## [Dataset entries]
=-=-=-=-=

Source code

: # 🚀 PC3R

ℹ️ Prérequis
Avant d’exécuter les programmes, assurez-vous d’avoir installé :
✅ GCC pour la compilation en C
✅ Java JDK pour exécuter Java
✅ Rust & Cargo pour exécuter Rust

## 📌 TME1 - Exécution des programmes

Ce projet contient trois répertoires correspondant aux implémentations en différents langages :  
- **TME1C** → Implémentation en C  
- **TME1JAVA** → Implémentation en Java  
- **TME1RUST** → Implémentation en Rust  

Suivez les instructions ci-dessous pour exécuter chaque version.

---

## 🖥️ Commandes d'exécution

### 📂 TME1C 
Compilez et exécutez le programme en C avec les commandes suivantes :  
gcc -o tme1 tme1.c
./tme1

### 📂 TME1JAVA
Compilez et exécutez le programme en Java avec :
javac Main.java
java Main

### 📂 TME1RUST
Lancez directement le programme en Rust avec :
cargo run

=-=-=-=-=

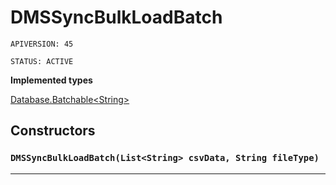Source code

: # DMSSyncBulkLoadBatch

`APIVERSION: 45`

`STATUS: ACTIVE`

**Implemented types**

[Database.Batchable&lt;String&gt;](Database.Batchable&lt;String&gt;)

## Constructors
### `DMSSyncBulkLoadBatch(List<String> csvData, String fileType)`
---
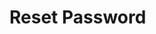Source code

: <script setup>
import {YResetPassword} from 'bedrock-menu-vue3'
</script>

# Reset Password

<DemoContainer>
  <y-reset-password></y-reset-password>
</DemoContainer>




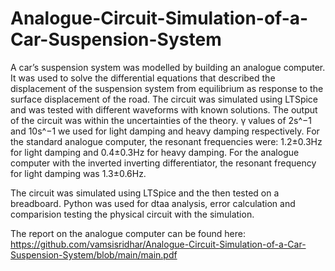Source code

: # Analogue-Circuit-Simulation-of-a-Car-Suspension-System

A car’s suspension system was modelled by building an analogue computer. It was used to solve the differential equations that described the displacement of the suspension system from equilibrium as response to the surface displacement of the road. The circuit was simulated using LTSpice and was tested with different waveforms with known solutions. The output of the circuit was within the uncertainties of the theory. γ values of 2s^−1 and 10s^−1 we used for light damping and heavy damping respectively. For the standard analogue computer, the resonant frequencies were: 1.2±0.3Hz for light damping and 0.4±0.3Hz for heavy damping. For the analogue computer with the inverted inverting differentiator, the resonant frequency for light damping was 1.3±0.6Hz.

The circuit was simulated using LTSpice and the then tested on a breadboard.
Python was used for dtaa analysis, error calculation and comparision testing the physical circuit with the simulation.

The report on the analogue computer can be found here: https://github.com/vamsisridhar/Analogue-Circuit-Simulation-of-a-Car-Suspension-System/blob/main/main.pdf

=-=-=-=-=

## [Assignment]
Copy out each line of the data above, exactly, if it lies between the line holding "The circuit was simulated using LTSpice and the" and the line holding "The report on", inclusive; copy no other line.

## [Answer section]
The circuit was simulated using LTSpice and the then tested on a breadboard.
Python was used for dtaa analysis, error calculation and comparision testing the physical circuit with the simulation.

The report on the analogue computer can be found here: https://github.com/vamsisridhar/Analogue-Circuit-Simulation-of-a-Car-Suspension-System/blob/main/main.pdf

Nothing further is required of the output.